PROBLEM STATEMENT:
Exactly as shown, give the full listing again.

GIVEN ENTRIES:

━━━━━━━━━━━━━━━━━━━━━━━━━━━━━━

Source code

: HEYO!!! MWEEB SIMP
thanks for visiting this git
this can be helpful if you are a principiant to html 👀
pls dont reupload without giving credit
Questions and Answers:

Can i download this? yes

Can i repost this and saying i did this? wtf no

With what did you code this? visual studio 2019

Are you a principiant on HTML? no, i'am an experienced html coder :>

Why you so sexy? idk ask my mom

━━━━━━━━━━━━━━━━━━━━━━━━━━━━━━

RESPONSE FOR THIS EXERCISE:
Source code

: HEYO!!! MWEEB SIMP
thanks for visiting this git
this can be helpful if you are a principiant to html 👀
pls dont reupload without giving credit
Questions and Answers:

Can i download this? yes

Can i repost this and saying i did this? wtf no

With what did you code this? visual studio 2019

Are you a principiant on HTML? no, i'am an experienced html coder :>

Why you so sexy? idk ask my mom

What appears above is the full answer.